I'm intentionally verbose in the hopes that someone has a second look at
it, it's important to get right.
On Sun, Feb 04, 2018 at 09:00:51AM +0000, Maya Rashish wrote:
> Fix OpenSSL 1.1.0 build
> OpenSSL 1.1.0 makes xkusage and ex_flags opaque.
> Use X509_check_ca rather than a custom and nearly identical implementation.
> This is available since OpenSSL 0.9.8 (even in RHEL5).
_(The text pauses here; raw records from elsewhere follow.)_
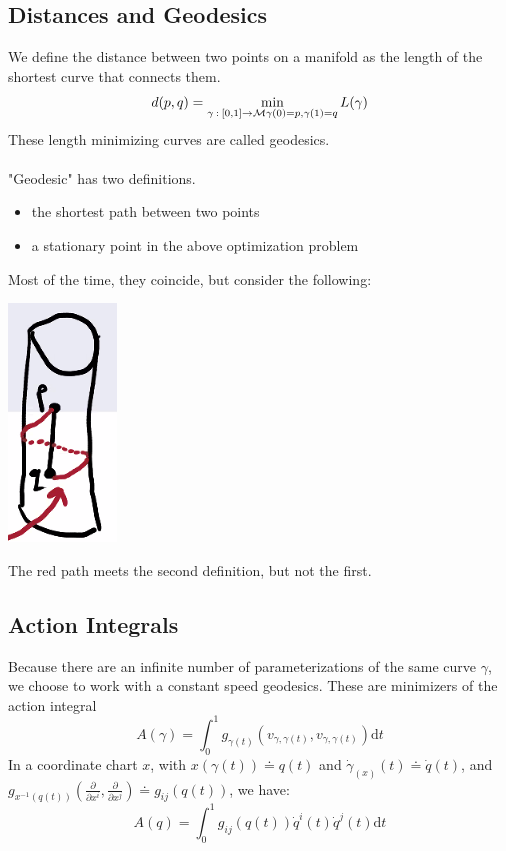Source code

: \documentclass[10pt]{article}
\newcommand{\dd}{\text{d}}
\begin{document}
\subsection*{Distances and Geodesics}
We define the distance between two points on a manifold as the length of the shortest curve that connects them.
\[d(p, q) = \min_{\gamma\::\: [0, 1] \rightarrow \mathcal{M}\\ \gamma(0) = p, \gamma(1) = q} L(\gamma)\]
These length minimizing curves are called geodesics.\\\\
"Geodesic" has two definitions.
\begin{itemize}
	\item the shortest path between two points
	\item a stationary point in the above optimization problem
\end{itemize}
Most of the time, they coincide, but consider the following:
\begin{center} 
	\includegraphics*[scale=0.8]{W8_2.png} 
\end{center}
The red path meets the second definition, but not the first.

\subsection*{Action Integrals}
Because there are an infinite number of parameterizations of the same curve $\gamma$, we choose to work with a constant speed geodesics.  These are minimizers of the action integral
\[A(\gamma) = \int_0^1 g_{\gamma(t)} (v_{\gamma, \gamma(t)}, v_{\gamma, \gamma(t)}) \dd t\]
In a coordinate chart $x$, with $x(\gamma(t)) \doteq q(t)$ and $\dot{\gamma}_{(x)}(t) \doteq \dot{q}(t)$, and $g_{x^{-1} (q(t))} \left(\frac{\partial}{\partial x^i}, \frac{\partial}{\partial x^j}\right) \doteq g_{ij}(q(t))$, we have:
\[A(q) = \int_0^1 g_{ij} (q(t)) \dot{q}^i(t) \dot{q}^j(t) \dd t\]
\end{document}
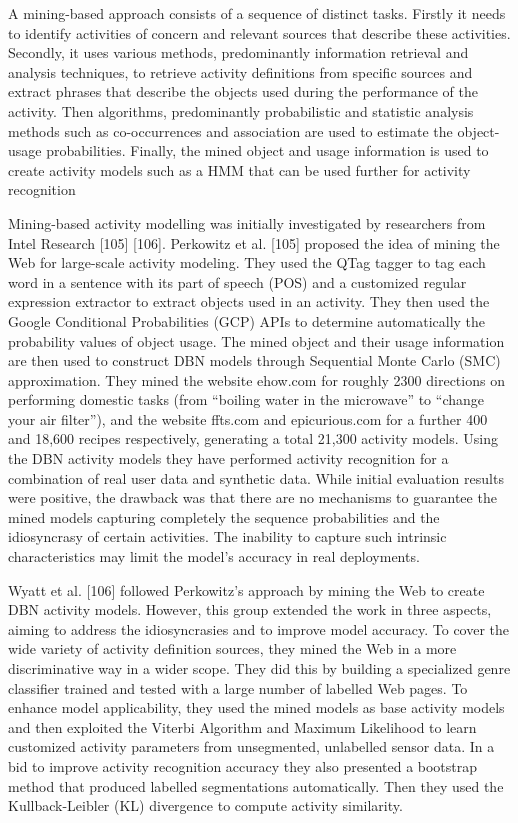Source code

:A mining-based approach consists of a sequence of distinct tasks. Firstly it needs to identify activities of concern and relevant sources that describe these activities. Secondly, it uses various methods, predominantly information retrieval and analysis techniques, to retrieve activity definitions from specific sources and extract phrases that describe the objects used during the performance of the activity. Then algorithms, predominantly probabilistic and statistic analysis methods such as co-occurrences and association are used to estimate the object-usage probabilities. Finally, the mined object and usage information is used to create activity models such as a HMM that can be used further for activity recognition

Mining-based activity modelling was initially investigated by researchers from Intel Research [105] [106]. Perkowitz et al. [105] proposed the idea of mining the Web for large-scale activity modeling. They used the QTag tagger to tag each word in a sentence with its part of speech (POS) and a customized regular expression extractor to extract objects used in an activity. They then used the Google Conditional Probabilities (GCP) APIs to determine automatically the probability values of object usage. The mined object and their usage information are then used to construct DBN models through Sequential Monte Carlo (SMC) approximation. They mined the website ehow.com for roughly 2300 directions on performing domestic tasks (from “boiling water in the microwave” to “change your air filter”), and the website ffts.com and epicurious.com for a further 400 and 18,600 recipes respectively, generating a total 21,300 activity models. Using the DBN activity models they have performed activity recognition for a combination of real user data and synthetic data. While initial evaluation results were positive, the drawback was that there are no mechanisms to guarantee the mined models capturing completely the sequence probabilities and the idiosyncrasy of certain activities. The inability to capture such intrinsic characteristics may limit the model's accuracy in real deployments.

Wyatt et al. [106] followed Perkowitz’s approach by mining the Web to create DBN activity models. However, this group extended the work in three aspects, aiming to address the idiosyncrasies and to improve model accuracy. To cover the wide variety of activity definition sources, they mined the Web in a more discriminative way in a wider scope. They did this by building a specialized genre classifier trained and tested with a large number of labelled Web pages. To enhance model applicability, they used the mined models as base activity models and then exploited the Viterbi Algorithm and Maximum Likelihood to learn customized activity parameters from unsegmented, unlabelled sensor data. In a bid to improve activity recognition accuracy they also presented a bootstrap method that produced labelled segmentations automatically. Then they used the Kullback-Leibler (KL) divergence to compute activity similarity.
> This is also done because we cannot implement it identically under
> OpenSSL 1.1.0 due to missing getters.
> Test EXFLAG_XKUSAGE rather than zero xkusage test no usage to avoid openssl
> 1.1.0 getter returning a different code on this case.
> Use getter for xkusage in the non-zero test case.
> Provide fallback definitions for getters.
>
> PR pkg/52298, PR pkg/52648
>
> @@ -55,25 +55,12 @@ __RCSID("$NetBSD: pkcs7.c,v 1.2 2017/04/
> #define NS_ANY_CA (NS_SSL_CA|NS_SMIME_CA|NS_OBJSIGN_CA)
> #endif
>
> -static const unsigned int pkg_key_usage = XKU_CODE_SIGN | XKU_SMIME;
> +#if !defined(OPENSSL_VERSION_NUMBER) || (OPENSSL_VERSION_NUMBER <
> 0x10100000L)
> +#define X509_get_extended_key_usage(x) x->ex_xkusage
> +#define X509_get_extension_flags(x) x->ex_flags
> +#endif
>
> -static int
> -check_ca(X509 *cert)
> -{
> - if ((cert->ex_flags & EXFLAG_KUSAGE) != 0 &&
> - (cert->ex_kusage & KU_KEY_CERT_SIGN) != KU_KEY_CERT_SIGN)
> - return 0;
> - if ((cert->ex_flags & EXFLAG_BCONS) != 0)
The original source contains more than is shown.